In 2004 the Riders agreed a sponsorship deal with De Montfort University (DMU) and moved back to Leicester, where they played their games at the DMU's John Sandford Sports Centre.

Following a difficult period for the Club financially between 2005 and 2007, former director of the team, Mike Steptoe, and the supporters club formed a consortium which raised enough money to keep the side running. Then local business Jelson Homes stepped forward to sponsor the Club and the appointment of general manager Russell Levenston began a turning point for the club. Part of the sponsorship deal with Jelson Homes was to ensure the future of the club by investing in 'basketball in the community' schemes, providing the youth of Leicester with basketball coaching programmes, such as the "Shoot to the Future" programme, run with the support of the Police.

Riders also now have an extensive youth programme for boys and girls, a Women's team near the top of England Basketball's Division One, one of the country's largest Basketball Apprentice schemes at Charnwood College, and a partnership with Loughborough University, led by the Great Britain men's captain Drew Sullivan, and which includes a GB Futures player, Jamell Anderson, two Great Britain Under 20 men's internationals and two Great Britain Under 20 women's internationals, as well as a number of boys and girls in England Under age international teams. Membership in the Club is expected to reach nearly 1,500 this season. The Club's community programmes reach nearly 15,000 young people in the City and County.

The Jelson Homes DMU Leicester Riders secured the BBL Cup in thrilling fashion as they defeated the Newcastle Eagles 80–85 at the National Indoor Arena in Birmingham on 13 January 2012, in front of a bumper 7,500 crowd, and live on Sky TV, their first piece of silverware since they won the Cup and the Playoff finals in 2001.

After winning the treble in the 2016–17 and 2017–18 season, Leicester applied for the following Basketball Champions League season.
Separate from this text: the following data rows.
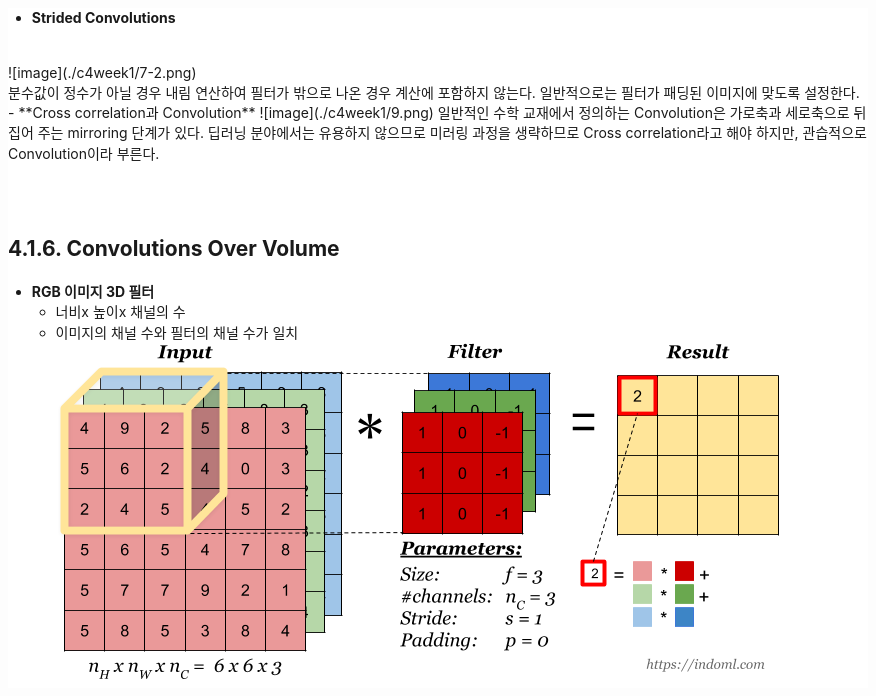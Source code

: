 
- **Strided Convolutions**  
<br>
![image](./c4week1/7-2.png)    
<br>
  분수값이 정수가 아닐 경우 내림 연산하여 필터가 밖으로 나온 경우 계산에 포함하지 않는다. 일반적으로는 필터가 패딩된 이미지에 맞도록 설정한다. 
 <br>
- **Cross correlation과 Convolution**  
![image](./c4week1/9.png)
 일반적인 수학 교재에서 정의하는 Convolution은 가로축과 세로축으로 뒤집어 주는 mirroring 단계가 있다. 딥러닝 분야에서는 유용하지 않으므로 미러링 과정을 생략하므로 Cross correlation라고 해야 하지만, 관습적으로 Convolution이라 부른다. 
<br><br><br>

## 4.1.6. Convolutions Over Volume

* **RGB 이미지 3D 필터**
	* 너비x 높이x 채널의 수
	* 이미지의 채널 수와 필터의 채널 수가 일치
![image](./c4week1/10-2.png)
This marked the first European participation of a British team since Guildford Heat featured in the ULEB Cup in 2007. In the first qualifying round, Leicester was eliminated by Danish side Bakken Bears, thus being demoted to the season's FIBA Europe Cup, where they lost all six group stage games.

Home arenas

The team has been based at the purpose-built Morningside Arena since 2016. The £4.8 million arena, which is owned by the Leicester Riders Foundation, was officially opened in January 2016. It hosted its first game on 30 January 2016, in a quarter-final match between Leicester Riders and Surrey Scorchers in the British Basketball League Trophy, won by the Riders 77–60.
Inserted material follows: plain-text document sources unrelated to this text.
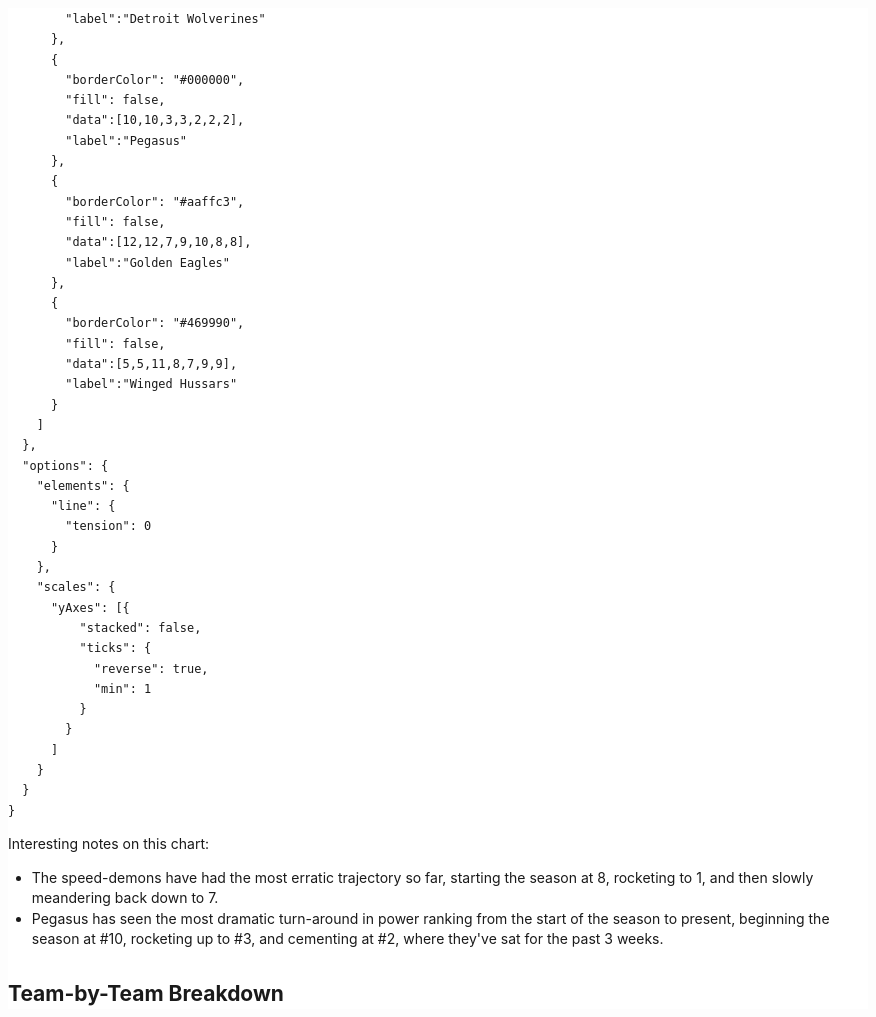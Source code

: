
 ```chart
        "label":"Detroit Wolverines"
      },
      {
        "borderColor": "#000000",
        "fill": false,
        "data":[10,10,3,3,2,2,2],
        "label":"Pegasus"
      },
      {
        "borderColor": "#aaffc3",
        "fill": false,
        "data":[12,12,7,9,10,8,8],
        "label":"Golden Eagles"
      },
      {
        "borderColor": "#469990",
        "fill": false,
        "data":[5,5,11,8,7,9,9],
        "label":"Winged Hussars"
      }
    ]
  },
  "options": {
    "elements": {
      "line": {
        "tension": 0
      }
    },
    "scales": {
      "yAxes": [{
          "stacked": false,
          "ticks": {
            "reverse": true,
            "min": 1
          }
        }
      ]
    }
  }
}
```

Interesting notes on this chart:

-   The speed-demons have had the most erratic trajectory so far, starting the season at 8, rocketing to 1, and then slowly meandering back down to 7.
-   Pegasus has seen the most dramatic turn-around in power ranking from the start of the season to present, beginning the season at #10, rocketing up to #3, and cementing at #2, where they've sat for the past 3 weeks.

## Team-by-Team Breakdown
A list of all home arenas the club has had:

Victory Hall (1967–1981)
Granby Halls (1981–2000)
Sir David Wallace Centre (2000–2004)
John Sandford Centre (2004–2014)
Sir David Wallace Centre (2014–2016)
Morningside Arena (2016–present)

Season-by-season records

Honours
British Basketball League
Winners (6): 2012–13, 2015–16, 2016–17, 2017–18, 2020–21, 2021–22
Runners Up (3): 2011–12, 2014–15, 2018–19
BBL Play-offs
Winners (6): 2000–01, 2012–13, 2016–17, 2017–18, 2018–19, 2021–22
Runners Up (2) 2011–12, 2015–16
Women's British Basketball League
Runners Up (4): 2016–17, 2017–18, 2018–19, 2020–21
WBBL Play-offs
Runners Up (2): 2017–18, 2018–19
BBL Cup
Winners (3): 2012–13, 2013–14, 2021–22
Runners Up (2) 2015–16, 2022–23
WBBL Cup
Winners (1): 2020–21
Runners Up (1) 2022–23
BBL Trophy
Winners (3): 2015–16, 2016–17, 2017–18
Runners Up (4) 1991–92, 2005–06, 2012–13, 2014–15
WBBL Trophy
Winner's (3): 2017–18, 2018–19, 2019–20
Runner's Up (1): 2016–17
National Cup (predecessor of the BBL Cup)
Winners (1): 2000–01
Runner's Up (3): 1983–84, 1990–91, 1997–98

Players

Current roster

Notable players
To appear in this section a player must have either:
- Set a club record or won an individual award as a professional player.
- Played at least one official international match for his senior national team at any time.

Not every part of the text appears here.